Guy Goffette, Les derniers planteurs de fumée

Les planteurs de fumée

Guy GOFFETTE, Les derniers planteurs de fumée, Gallimard, coll. « Folio 2€, 2011

goffette les derniers planteurs de fuméeCe volume de contes tient tout entier dans un paradoxe à lire dès la première nouvelle « Partance » dans l’épigraphe de Rimbaud : « On ne part pas ». on ne part pas, mais on rêve, on imagine l’ailleurs, tout vient à soi par le rêve. Et celui-ci permet les voyages les plus justes. Les brefs récits qu’imagine Goffette proposent autant de situations paradoxales : l’enfant devenu homme qui, au fond de l’Ardenne, se retire dans une caravane immobilisée près des peupliers parce que ceux-ci recrachent la mer ; le même enfant, devenu sans doute un autre homme, cherchant partout la mer, ne découvrant que des mers,  s’arrêtant dans un village au centre des terres et attendant que la mer vienne l’y rejoindre.

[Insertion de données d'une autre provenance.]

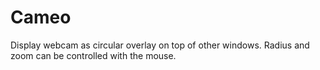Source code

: # Cameo

Display webcam as circular overlay on top of other windows. Radius and zoom can be controlled with the mouse.
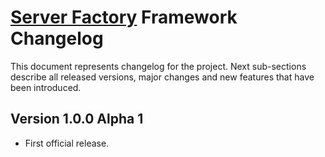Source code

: # [Server Factory](https://github.com/Server-Factory/Core-Framework) Framework Changelog

This document represents changelog for the project. Next sub-sections describe all released versions, major changes and
new features that have been introduced.

## Version 1.0.0 Alpha 1

- First official release.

Ce qui séduit dans ce recueil, c’est l’interrogation sur le statu de la réalité, c’est la récurrence d’un certain nombre de thèmes, repris et retissés autrement, des détails qui passent d’une nouvelle à l’autre, avec cette sensibilité aux mots que l’on connait bien au poète Goffette : le grand-père qui a (peut-être) navigué et qui possède une pipe d’écume que l’on fume sans l’allumer. Et toujours les paradoxes qui ne sont pas que des figures de style mais qui font la perception même du monde : « on n’emporte avec soi que ce qu’on a donné », « d’aussi loin que je me souvienne, j’ai toujours vécu en exil » ; « cette impression de n’avoir jamais commencé, d’être toujours depuis toujours à attendre que cela veuille bien se mettre en branle ».